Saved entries
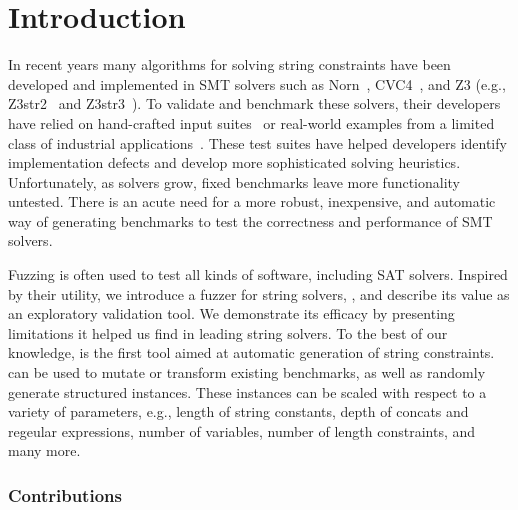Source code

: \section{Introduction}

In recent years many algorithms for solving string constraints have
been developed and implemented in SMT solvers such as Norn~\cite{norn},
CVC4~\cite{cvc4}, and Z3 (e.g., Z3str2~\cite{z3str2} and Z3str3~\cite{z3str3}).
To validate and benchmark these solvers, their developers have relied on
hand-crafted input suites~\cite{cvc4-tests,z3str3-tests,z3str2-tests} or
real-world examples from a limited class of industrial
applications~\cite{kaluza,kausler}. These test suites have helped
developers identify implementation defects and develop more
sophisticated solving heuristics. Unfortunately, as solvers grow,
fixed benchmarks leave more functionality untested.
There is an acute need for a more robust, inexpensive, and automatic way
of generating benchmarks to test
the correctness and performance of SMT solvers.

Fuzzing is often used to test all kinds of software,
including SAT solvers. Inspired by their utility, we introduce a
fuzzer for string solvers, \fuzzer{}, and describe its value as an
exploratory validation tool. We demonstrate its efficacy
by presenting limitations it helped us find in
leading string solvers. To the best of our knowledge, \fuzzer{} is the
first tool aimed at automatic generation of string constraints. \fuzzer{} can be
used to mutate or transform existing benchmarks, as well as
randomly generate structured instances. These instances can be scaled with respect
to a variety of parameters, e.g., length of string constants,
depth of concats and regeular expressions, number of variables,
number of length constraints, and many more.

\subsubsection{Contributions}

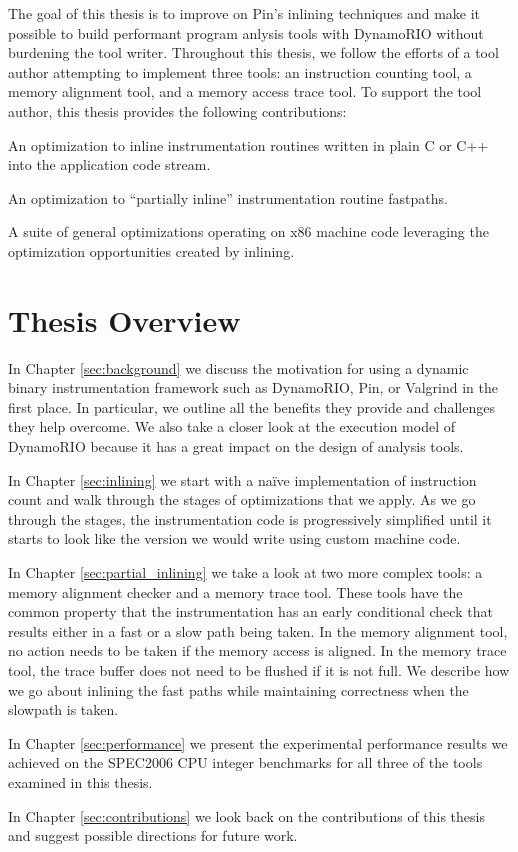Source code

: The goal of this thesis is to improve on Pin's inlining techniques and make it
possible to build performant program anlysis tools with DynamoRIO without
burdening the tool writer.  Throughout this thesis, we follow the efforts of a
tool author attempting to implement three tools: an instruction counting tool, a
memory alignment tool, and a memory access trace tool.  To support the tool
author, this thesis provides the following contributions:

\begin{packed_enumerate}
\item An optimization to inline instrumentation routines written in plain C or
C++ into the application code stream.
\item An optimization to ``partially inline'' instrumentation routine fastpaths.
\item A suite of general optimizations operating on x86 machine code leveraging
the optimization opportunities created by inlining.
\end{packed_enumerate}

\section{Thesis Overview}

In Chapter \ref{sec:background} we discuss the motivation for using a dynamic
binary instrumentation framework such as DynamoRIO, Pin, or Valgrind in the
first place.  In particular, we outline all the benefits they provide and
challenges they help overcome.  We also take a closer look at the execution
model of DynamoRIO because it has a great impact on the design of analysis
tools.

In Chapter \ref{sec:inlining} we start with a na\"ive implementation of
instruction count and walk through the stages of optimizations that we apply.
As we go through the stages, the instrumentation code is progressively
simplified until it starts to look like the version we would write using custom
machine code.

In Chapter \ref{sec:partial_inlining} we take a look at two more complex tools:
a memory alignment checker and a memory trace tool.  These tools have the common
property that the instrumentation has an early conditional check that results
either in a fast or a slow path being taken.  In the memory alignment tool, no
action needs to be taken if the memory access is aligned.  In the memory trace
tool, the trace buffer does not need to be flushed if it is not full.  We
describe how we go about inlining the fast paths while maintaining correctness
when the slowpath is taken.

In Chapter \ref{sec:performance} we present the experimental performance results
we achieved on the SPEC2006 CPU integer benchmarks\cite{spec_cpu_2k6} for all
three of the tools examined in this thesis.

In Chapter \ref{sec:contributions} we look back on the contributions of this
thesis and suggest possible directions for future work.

> [WHAT TO DO] The lines above, starting at the one with "they provide and" and ending at the one with "property that the", are the only ones to return, exactly as written.

> [EXPECTED OUTPUT]
first place.  In particular, we outline all the benefits they provide and
challenges they help overcome.  We also take a closer look at the execution
model of DynamoRIO because it has a great impact on the design of analysis
tools.

In Chapter \ref{sec:inlining} we start with a na\"ive implementation of
instruction count and walk through the stages of optimizations that we apply.
As we go through the stages, the instrumentation code is progressively
simplified until it starts to look like the version we would write using custom
machine code.

In Chapter \ref{sec:partial_inlining} we take a look at two more complex tools:
a memory alignment checker and a memory trace tool.  These tools have the common
property that the instrumentation has an early conditional check that results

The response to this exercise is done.